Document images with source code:
---*---
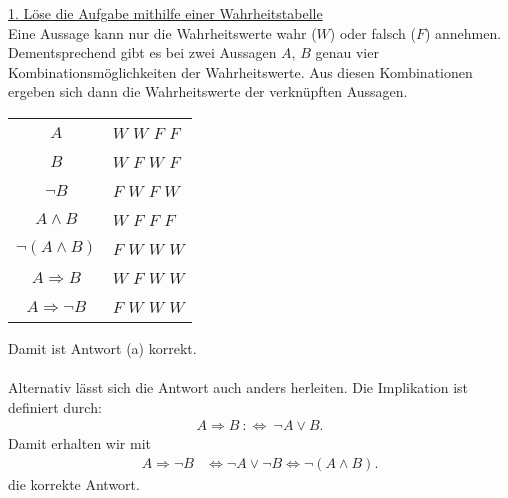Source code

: \underline{1. Löse die Aufgabe mithilfe einer Wahrheitstabelle}\\
Eine Aussage kann nur die Wahrheitswerte wahr ($ W $) oder falsch ($ F $) annehmen.
Dementsprechend gibt es bei zwei Aussagen $ A $, $ B $ genau vier Kombinationsmöglichkeiten der Wahrheitswerte.
Aus diesen Kombinationen ergeben sich dann die Wahrheitswerte der verknüpften Aussagen.
\begin{center}
	\begin{tabular}{cllll}
		\hline
		\multicolumn{1}{c|}{$A$} & \multicolumn{4}{l}{$W$ $W$ $F$ $F$} \\
		\multicolumn{1}{c|}{$B$} & \multicolumn{4}{l}{$W$ $F$ $W$ $F$} \\ 
		\hline
		\multicolumn{1}{c|}{$\neg B$} & \multicolumn{4}{l}{$F$ $W$ $F$ $W$} \\
		\hline
		\multicolumn{1}{c|}{ $ A \wedge B$} & \multicolumn{4}{l}{$W$ $F$ $F$ $F$} \\
		\multicolumn{1}{c|}{$ \neg (A \wedge B)$} & \multicolumn{4}{l}{$F$ $W$ $W$ $W$} \\
		\hline
		\multicolumn{1}{c|}{$ A \Rightarrow B$} & \multicolumn{4}{l}{$W$ $F$ $W$ $W$} \\
		\multicolumn{1}{c|}{$ A \Rightarrow  \neg B$} & \multicolumn{4}{l}{$F$ $W$ $W$ $W$} \\  	
		\hline	
	\end{tabular}
\end{center}
Damit ist Antwort (a) korrekt. \\
\\
Alternativ lässt sich die Antwort auch anders herleiten.
Die Implikation ist definiert durch:
\begin{align*}
	A \Rightarrow B \ :\Leftrightarrow \ \neg A \vee B.
\end{align*}
Damit erhalten wir mit
\begin{align*}
	A \Rightarrow \neg B 
	&\Leftrightarrow
	\neg A \vee \neg B
	\Leftrightarrow
	\neg (A \wedge B).
\end{align*}
die korrekte Antwort.


\newpage

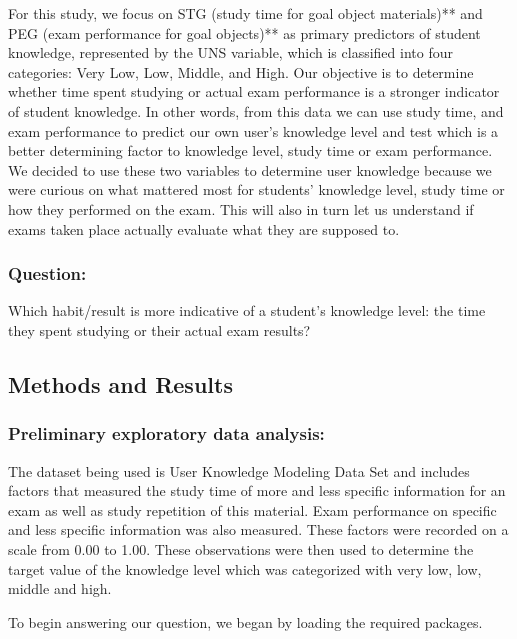 \documentclass[
  letterpaper,
  DIV=11,
  numbers=noendperiod]{scrartcl}
\begin{document}
For this study, we focus on STG (study time for goal object materials)**
and PEG (exam performance for goal objects)** as primary predictors of
student knowledge, represented by the UNS variable, which is classified
into four categories: Very Low, Low, Middle, and High. Our objective is
to determine whether time spent studying or actual exam performance is a
stronger indicator of student knowledge. In other words, from this data
we can use study time, and exam performance to predict our own user's
knowledge level and test which is a better determining factor to
knowledge level, study time or exam performance. We decided to use these
two variables to determine user knowledge because we were curious on
what mattered most for students' knowledge level, study time or how they
performed on the exam. This will also in turn let us understand if exams
taken place actually evaluate what they are supposed to.

\subsubsection{Question:}\label{question}

Which habit/result is more indicative of a student's knowledge level:
the time they spent studying or their actual exam results?

\subsection{\texorpdfstring{\textbf{Methods and
Results}}{Methods and Results}}\label{methods-and-results}

\subsubsection{Preliminary exploratory data
analysis:}\label{preliminary-exploratory-data-analysis}

The dataset being used is User Knowledge Modeling Data Set and includes
factors that measured the study time of more and less specific
information for an exam as well as study repetition of this material.
Exam performance on specific and less specific information was also
measured. These factors were recorded on a scale from 0.00 to 1.00.
These observations were then used to determine the target value of the
knowledge level which was categorized with very low, low, middle and
high.

To begin answering our question, we began by loading the required
packages.
\end{document}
---*---
== Description of the task ==
A word-for-word repetition of the data above, without pictures, is the expected answer.

== Reply ==
Source code

: \underline{1. Löse die Aufgabe mithilfe einer Wahrheitstabelle}\\
Eine Aussage kann nur die Wahrheitswerte wahr ($ W $) oder falsch ($ F $) annehmen.
Dementsprechend gibt es bei zwei Aussagen $ A $, $ B $ genau vier Kombinationsmöglichkeiten der Wahrheitswerte.
Aus diesen Kombinationen ergeben sich dann die Wahrheitswerte der verknüpften Aussagen.
\begin{center}
	\begin{tabular}{cllll}
		\hline
		\multicolumn{1}{c|}{$A$} & \multicolumn{4}{l}{$W$ $W$ $F$ $F$} \\
		\multicolumn{1}{c|}{$B$} & \multicolumn{4}{l}{$W$ $F$ $W$ $F$} \\ 
		\hline
		\multicolumn{1}{c|}{$\neg B$} & \multicolumn{4}{l}{$F$ $W$ $F$ $W$} \\
		\hline
		\multicolumn{1}{c|}{ $ A \wedge B$} & \multicolumn{4}{l}{$W$ $F$ $F$ $F$} \\
		\multicolumn{1}{c|}{$ \neg (A \wedge B)$} & \multicolumn{4}{l}{$F$ $W$ $W$ $W$} \\
		\hline
		\multicolumn{1}{c|}{$ A \Rightarrow B$} & \multicolumn{4}{l}{$W$ $F$ $W$ $W$} \\
		\multicolumn{1}{c|}{$ A \Rightarrow  \neg B$} & \multicolumn{4}{l}{$F$ $W$ $W$ $W$} \\  	
		\hline	
	\end{tabular}
\end{center}
Damit ist Antwort (a) korrekt. \\
\\
Alternativ lässt sich die Antwort auch anders herleiten.
Die Implikation ist definiert durch:
\begin{align*}
	A \Rightarrow B \ :\Leftrightarrow \ \neg A \vee B.
\end{align*}
Damit erhalten wir mit
\begin{align*}
	A \Rightarrow \neg B 
	&\Leftrightarrow
	\neg A \vee \neg B
	\Leftrightarrow
	\neg (A \wedge B).
\end{align*}
die korrekte Antwort.


\newpage

 \documentclass[
  letterpaper,
  DIV=11,
  numbers=noendperiod]{scrartcl}
\begin{document}
For this study, we focus on STG (study time for goal object materials)**
and PEG (exam performance for goal objects)** as primary predictors of
student knowledge, represented by the UNS variable, which is classified
into four categories: Very Low, Low, Middle, and High. Our objective is
to determine whether time spent studying or actual exam performance is a
stronger indicator of student knowledge. In other words, from this data
we can use study time, and exam performance to predict our own user's
knowledge level and test which is a better determining factor to
knowledge level, study time or exam performance. We decided to use these
two variables to determine user knowledge because we were curious on
what mattered most for students' knowledge level, study time or how they
performed on the exam. This will also in turn let us understand if exams
taken place actually evaluate what they are supposed to.

\subsubsection{Question:}\label{question}

Which habit/result is more indicative of a student's knowledge level:
the time they spent studying or their actual exam results?

\subsection{\texorpdfstring{\textbf{Methods and
Results}}{Methods and Results}}\label{methods-and-results}

\subsubsection{Preliminary exploratory data
analysis:}\label{preliminary-exploratory-data-analysis}

The dataset being used is User Knowledge Modeling Data Set and includes
factors that measured the study time of more and less specific
information for an exam as well as study repetition of this material.
Exam performance on specific and less specific information was also
measured. These factors were recorded on a scale from 0.00 to 1.00.
These observations were then used to determine the target value of the
knowledge level which was categorized with very low, low, middle and
high.

To begin answering our question, we began by loading the required
packages.
\end{document}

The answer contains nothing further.